■ What is required ■
Within the records below, filter for lines carrying the word "mathsf" and copy them.
[Data to process — start]
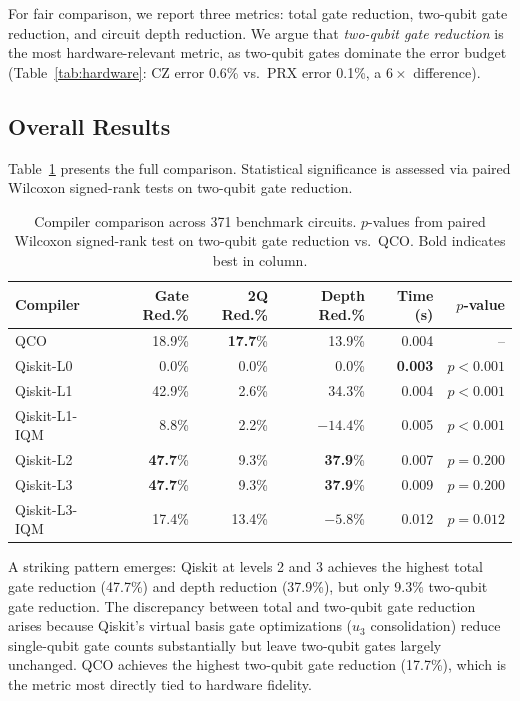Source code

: \documentclass[sigconf,nonacm]{acmart}
\begin{document}
For fair comparison, we report three metrics: total gate reduction, two-qubit gate reduction, and circuit depth reduction. We argue that \emph{two-qubit gate reduction} is the most hardware-relevant metric, as two-qubit gates dominate the error budget (Table~\ref{tab:hardware}: CZ error 0.6\% vs.\ PRX error 0.1\%, a $6\times$ difference).

\subsection{Overall Results}

Table~\ref{tab:compiler} presents the full comparison. Statistical significance is assessed via paired Wilcoxon signed-rank tests on two-qubit gate reduction.

\begin{table}[t]
\centering
\caption{Compiler comparison across 371 benchmark circuits. $p$-values from paired Wilcoxon signed-rank test on two-qubit gate reduction vs.\ QCO. Bold indicates best in column.}
\label{tab:compiler}
\begin{tabular}{lrrrrr}
\toprule
\textbf{Compiler} & \textbf{Gate Red.\%} & \textbf{2Q Red.\%} & \textbf{Depth Red.\%} & \textbf{Time (s)} & \textbf{$p$-value} \\
\midrule
QCO & 18.9\% & \textbf{17.7}\% & 13.9\% & 0.004 & -- \\
Qiskit-L0 & 0.0\% & 0.0\% & 0.0\% & \textbf{0.003} & $p < 0.001$ \\
Qiskit-L1 & 42.9\% & 2.6\% & 34.3\% & 0.004 & $p < 0.001$ \\
Qiskit-L1-IQM & 8.8\% & 2.2\% & $-14.4$\% & 0.005 & $p < 0.001$ \\
Qiskit-L2 & \textbf{47.7}\% & 9.3\% & \textbf{37.9}\% & 0.007 & $p = 0.200$ \\
Qiskit-L3 & \textbf{47.7}\% & 9.3\% & \textbf{37.9}\% & 0.009 & $p = 0.200$ \\
Qiskit-L3-IQM & 17.4\% & 13.4\% & $-5.8$\% & 0.012 & $p = 0.012$ \\
\bottomrule
\end{tabular}
\end{table}

A striking pattern emerges: Qiskit at levels 2 and 3 achieves the highest total gate reduction (47.7\%) and depth reduction (37.9\%), but only 9.3\% two-qubit gate reduction. The discrepancy between total and two-qubit gate reduction arises because Qiskit's virtual basis gate optimizations ($u_3$ consolidation) reduce single-qubit gate counts substantially but leave two-qubit gates largely unchanged. QCO achieves the highest two-qubit gate reduction (17.7\%), which is the metric most directly tied to hardware fidelity.
\end{document}
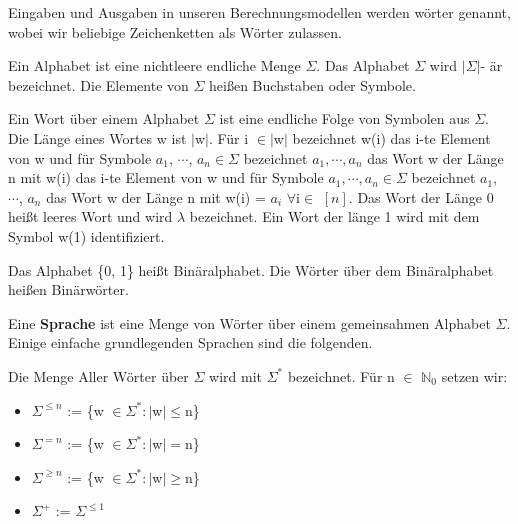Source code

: Eingaben und Ausgaben in unseren Berechnungsmodellen werden wörter genannt, wobei wir beliebige Zeichenketten als Wörter zulassen.

Ein Alphabet ist eine nichtleere endliche Menge $\Sigma$. Das Alphabet $\Sigma$ wird $\lvert \Sigma \rvert$- är bezeichnet. Die Elemente von $\Sigma$ heißen Buchstaben oder Symbole.

Ein Wort über einem Alphabet $\Sigma$ ist eine endliche Folge von Symbolen aus $\Sigma$. Die Länge eines Wortes w ist $\lvert$w$\rvert$. Für i $\in\lvert$w$\rvert$ bezeichnet w(i) das i-te Element von w und für Symbole $a_{1}$, $\cdots$, $a_{n} \in \Sigma$ bezeichnet $a_{1}, \cdots, a_{n}$ das Wort w der Länge n mit w(i) das i-te Element von w und für Symbole $a_{1}, \cdots, a_{n} \in \Sigma$ bezeichnet $a_{1}$, $\cdots$, $a_{n}$ das Wort w der Länge n mit w(i) = $a_{i}$ $\forall$i$\in$ \([n]\). Das Wort der Länge 0 heißt leeres Wort und wird $\lambda$ bezeichnet. Ein Wort der länge 1 wird mit dem Symbol w(1) identifiziert.

Das Alphabet \{0, 1\} heißt Binäralphabet. Die Wörter über dem Binäralphabet heißen Binärwörter.

Eine \textbf{Sprache} ist eine Menge von Wörter über einem gemeinsahmen Alphabet $\Sigma$. Einige einfache grundlegenden Sprachen sind die folgenden.

Die Menge Aller Wörter über $\Sigma$ wird mit $\Sigma^{*}$ bezeichnet. Für n $\in$ $\mathbb{N}_{0}$ setzen wir:
\begin{itemize}
    \item[] $\Sigma^{\leq n}$ := \{w $\in \Sigma^{*} : \lvert$w$\rvert \leq $n\}
    \item[] $\Sigma^{=n}$ := \{w $\in \Sigma^{*} : \lvert$w$\rvert = $n\}
    \item[] $\Sigma^{\geq n}$ := \{w $\in \Sigma^{*} : \lvert$w$\rvert \geq $n\}
    \item[] $\Sigma^{+}$ := $\Sigma^{\leq 1}$
\end{itemize}

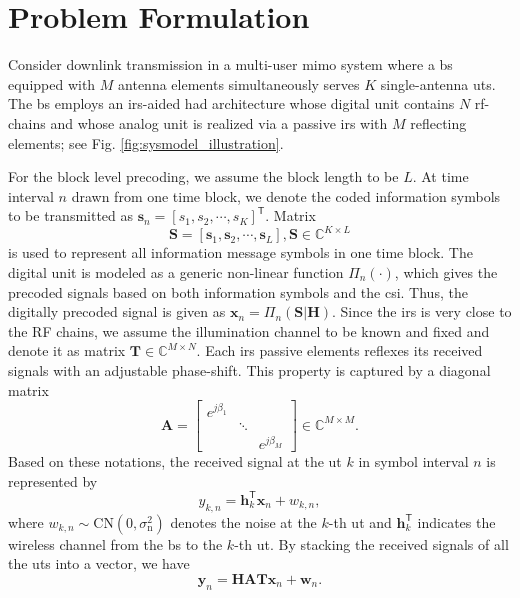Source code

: \documentclass[12pt,draftclsnofoot,onecolumn,journal]{IEEEtran}
\begin{document}
\section{Problem Formulation}
Consider downlink transmission in a multi-user \ac{mimo} system where a \ac{bs} equipped with $M$ antenna elements simultaneously serves $K$ single-antenna \acp{ut}. The \ac{bs} employs an \ac{irs}-aided \ac{had} architecture whose digital unit contains $N$ \ac{rf}-chains and whose analog unit is realized via a passive \ac{irs} with $M$ reflecting elements; see Fig. \ref{fig:sysmodel_illustration}. 

For the block level precoding, we assume the block length to be $L$. At time interval $n$ drawn from one time block, we denote the coded information symbols to be transmitted as $\mathbf{s}_n=\left[ s_1, s_2, \cdots, s_K \right]^{\mathsf{T}}$. Matrix 
\begin{equation}
\mathbf S=\left[ \mathbf s_1, \mathbf s_2, \cdots,  \mathbf s_L\right], \mathbf S\in\mathbb C^{K\times L}
\end{equation}
 is used to represent all information message symbols in one time block. The digital unit is modeled as a generic non-linear function $\Pi_n(\cdot)$, which gives the precoded signals based on both information symbols and the \ac{csi}. Thus, the digitally precoded signal is given as $\mathbf x_n=\Pi_n(\mathbf S|\mathbf H)$. Since the \ac{irs} is very close to the RF chains, we assume the illumination channel to be known and fixed and denote it as matrix $\mathbf T\in\mathbb C^{M\times N}$. Each \ac{irs} passive elements reflexes its received signals with an adjustable phase-shift. This property is captured by a diagonal matrix 
\begin{equation}
\mathbf A=
\begin{bmatrix}
e^{j\beta_1} & & \\
&\ddots &\\
& & e^{j\beta_M}
\end{bmatrix}\in\mathbb C^{M\times M}.
\end{equation}
Based on these notations, the received signal at the \ac{ut} $k$ in symbol interval $n$ is represented by
\begin{equation}
y_{k,n} =\mathbf{h}_{k}^{\mathsf{T}} \mathbf{x}_n+ w_{k,n},
\end{equation}
where $w_{k,n}\sim\mathrm{CN}(0, \sigma_{\mathrm n}^2)$ denotes the noise at the $k$-th \ac{ut} and $\mathbf{h}_{k}^{\mathsf{T}}$ indicates the wireless channel from the \ac{bs} to the $k$-th \ac{ut}. By stacking the received signals of all the \acp{ut} into a vector, we have
\begin{equation}
\mathbf{y}_{n} =\mathbf{H}\mathbf A\mathbf T \mathbf{x}_n+ \mathbf{w}_{n}.
\end{equation}
\end{document}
[Data to process — finish]
■ Task answer ■
For the block level precoding, we assume the block length to be $L$. At time interval $n$ drawn from one time block, we denote the coded information symbols to be transmitted as $\mathbf{s}_n=\left[ s_1, s_2, \cdots, s_K \right]^{\mathsf{T}}$. Matrix 
y_{k,n} =\mathbf{h}_{k}^{\mathsf{T}} \mathbf{x}_n+ w_{k,n},
where $w_{k,n}\sim\mathrm{CN}(0, \sigma_{\mathrm n}^2)$ denotes the noise at the $k$-th \ac{ut} and $\mathbf{h}_{k}^{\mathsf{T}}$ indicates the wireless channel from the \ac{bs} to the $k$-th \ac{ut}. By stacking the received signals of all the \acp{ut} into a vector, we have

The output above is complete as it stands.